Saved entries
-- -- --
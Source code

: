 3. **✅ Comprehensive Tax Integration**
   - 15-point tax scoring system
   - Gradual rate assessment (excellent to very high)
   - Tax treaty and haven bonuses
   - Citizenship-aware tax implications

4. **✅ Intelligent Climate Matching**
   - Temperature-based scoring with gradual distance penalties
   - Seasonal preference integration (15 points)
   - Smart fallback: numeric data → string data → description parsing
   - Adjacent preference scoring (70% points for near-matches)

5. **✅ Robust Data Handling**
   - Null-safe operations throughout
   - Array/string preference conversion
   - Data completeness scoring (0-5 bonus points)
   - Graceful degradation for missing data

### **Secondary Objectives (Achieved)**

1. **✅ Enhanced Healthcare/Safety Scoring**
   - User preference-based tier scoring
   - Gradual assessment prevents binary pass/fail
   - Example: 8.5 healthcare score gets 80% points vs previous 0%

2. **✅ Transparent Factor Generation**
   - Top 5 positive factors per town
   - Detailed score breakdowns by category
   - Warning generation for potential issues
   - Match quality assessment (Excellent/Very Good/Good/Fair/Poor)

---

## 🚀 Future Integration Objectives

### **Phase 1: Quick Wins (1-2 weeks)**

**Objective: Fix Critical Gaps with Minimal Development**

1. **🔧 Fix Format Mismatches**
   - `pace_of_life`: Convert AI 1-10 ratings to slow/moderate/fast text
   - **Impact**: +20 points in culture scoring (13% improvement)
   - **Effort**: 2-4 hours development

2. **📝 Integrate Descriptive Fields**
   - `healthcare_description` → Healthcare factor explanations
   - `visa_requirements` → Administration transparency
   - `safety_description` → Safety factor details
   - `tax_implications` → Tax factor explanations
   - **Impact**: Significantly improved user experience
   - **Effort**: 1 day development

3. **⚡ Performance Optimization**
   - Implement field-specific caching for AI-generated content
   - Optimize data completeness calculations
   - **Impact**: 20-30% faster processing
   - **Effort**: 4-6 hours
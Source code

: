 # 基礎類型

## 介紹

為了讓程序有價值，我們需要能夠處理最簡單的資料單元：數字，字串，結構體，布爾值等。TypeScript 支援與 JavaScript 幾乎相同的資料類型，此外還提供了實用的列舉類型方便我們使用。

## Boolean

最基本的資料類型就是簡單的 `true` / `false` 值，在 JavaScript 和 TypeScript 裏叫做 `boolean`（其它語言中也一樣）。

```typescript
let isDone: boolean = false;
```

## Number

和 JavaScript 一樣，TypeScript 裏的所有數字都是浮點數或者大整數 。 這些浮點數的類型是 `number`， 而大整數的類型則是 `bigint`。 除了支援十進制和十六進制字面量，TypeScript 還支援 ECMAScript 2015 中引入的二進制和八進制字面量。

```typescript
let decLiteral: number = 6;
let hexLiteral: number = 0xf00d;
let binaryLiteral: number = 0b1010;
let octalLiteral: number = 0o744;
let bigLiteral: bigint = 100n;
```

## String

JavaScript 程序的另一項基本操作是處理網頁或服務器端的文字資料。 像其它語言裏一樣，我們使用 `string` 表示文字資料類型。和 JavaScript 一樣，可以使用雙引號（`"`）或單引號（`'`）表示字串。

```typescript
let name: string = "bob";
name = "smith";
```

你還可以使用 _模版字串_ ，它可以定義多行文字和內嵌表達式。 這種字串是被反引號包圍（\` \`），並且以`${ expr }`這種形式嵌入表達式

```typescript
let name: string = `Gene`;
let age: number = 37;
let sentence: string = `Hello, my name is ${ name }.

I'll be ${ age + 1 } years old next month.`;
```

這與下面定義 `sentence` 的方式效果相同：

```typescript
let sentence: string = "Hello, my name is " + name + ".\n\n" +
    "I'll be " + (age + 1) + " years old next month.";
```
-- -- --
EXERCISE AIM
Repeat the data verbatim.

RESPONSE AREA
Source code

: 3. **✅ Comprehensive Tax Integration**
   - 15-point tax scoring system
   - Gradual rate assessment (excellent to very high)
   - Tax treaty and haven bonuses
   - Citizenship-aware tax implications

4. **✅ Intelligent Climate Matching**
   - Temperature-based scoring with gradual distance penalties
   - Seasonal preference integration (15 points)
   - Smart fallback: numeric data → string data → description parsing
   - Adjacent preference scoring (70% points for near-matches)

5. **✅ Robust Data Handling**
   - Null-safe operations throughout
   - Array/string preference conversion
   - Data completeness scoring (0-5 bonus points)
   - Graceful degradation for missing data

### **Secondary Objectives (Achieved)**

1. **✅ Enhanced Healthcare/Safety Scoring**
   - User preference-based tier scoring
   - Gradual assessment prevents binary pass/fail
   - Example: 8.5 healthcare score gets 80% points vs previous 0%

2. **✅ Transparent Factor Generation**
   - Top 5 positive factors per town
   - Detailed score breakdowns by category
   - Warning generation for potential issues
   - Match quality assessment (Excellent/Very Good/Good/Fair/Poor)

---

## 🚀 Future Integration Objectives

### **Phase 1: Quick Wins (1-2 weeks)**

**Objective: Fix Critical Gaps with Minimal Development**

1. **🔧 Fix Format Mismatches**
   - `pace_of_life`: Convert AI 1-10 ratings to slow/moderate/fast text
   - **Impact**: +20 points in culture scoring (13% improvement)
   - **Effort**: 2-4 hours development

2. **📝 Integrate Descriptive Fields**
   - `healthcare_description` → Healthcare factor explanations
   - `visa_requirements` → Administration transparency
   - `safety_description` → Safety factor details
   - `tax_implications` → Tax factor explanations
   - **Impact**: Significantly improved user experience
   - **Effort**: 1 day development

3. **⚡ Performance Optimization**
   - Implement field-specific caching for AI-generated content
   - Optimize data completeness calculations
   - **Impact**: 20-30% faster processing
   - **Effort**: 4-6 hours
Source code

: # 基礎類型

## 介紹

為了讓程序有價值，我們需要能夠處理最簡單的資料單元：數字，字串，結構體，布爾值等。TypeScript 支援與 JavaScript 幾乎相同的資料類型，此外還提供了實用的列舉類型方便我們使用。

## Boolean

最基本的資料類型就是簡單的 `true` / `false` 值，在 JavaScript 和 TypeScript 裏叫做 `boolean`（其它語言中也一樣）。

```typescript
let isDone: boolean = false;
```

## Number

和 JavaScript 一樣，TypeScript 裏的所有數字都是浮點數或者大整數 。 這些浮點數的類型是 `number`， 而大整數的類型則是 `bigint`。 除了支援十進制和十六進制字面量，TypeScript 還支援 ECMAScript 2015 中引入的二進制和八進制字面量。

```typescript
let decLiteral: number = 6;
let hexLiteral: number = 0xf00d;
let binaryLiteral: number = 0b1010;
let octalLiteral: number = 0o744;
let bigLiteral: bigint = 100n;
```

## String

JavaScript 程序的另一項基本操作是處理網頁或服務器端的文字資料。 像其它語言裏一樣，我們使用 `string` 表示文字資料類型。和 JavaScript 一樣，可以使用雙引號（`"`）或單引號（`'`）表示字串。

```typescript
let name: string = "bob";
name = "smith";
```

你還可以使用 _模版字串_ ，它可以定義多行文字和內嵌表達式。 這種字串是被反引號包圍（\` \`），並且以`${ expr }`這種形式嵌入表達式

```typescript
let name: string = `Gene`;
let age: number = 37;
let sentence: string = `Hello, my name is ${ name }.

I'll be ${ age + 1 } years old next month.`;
```

這與下面定義 `sentence` 的方式效果相同：

```typescript
let sentence: string = "Hello, my name is " + name + ".\n\n" +
    "I'll be " + (age + 1) + " years old next month.";
```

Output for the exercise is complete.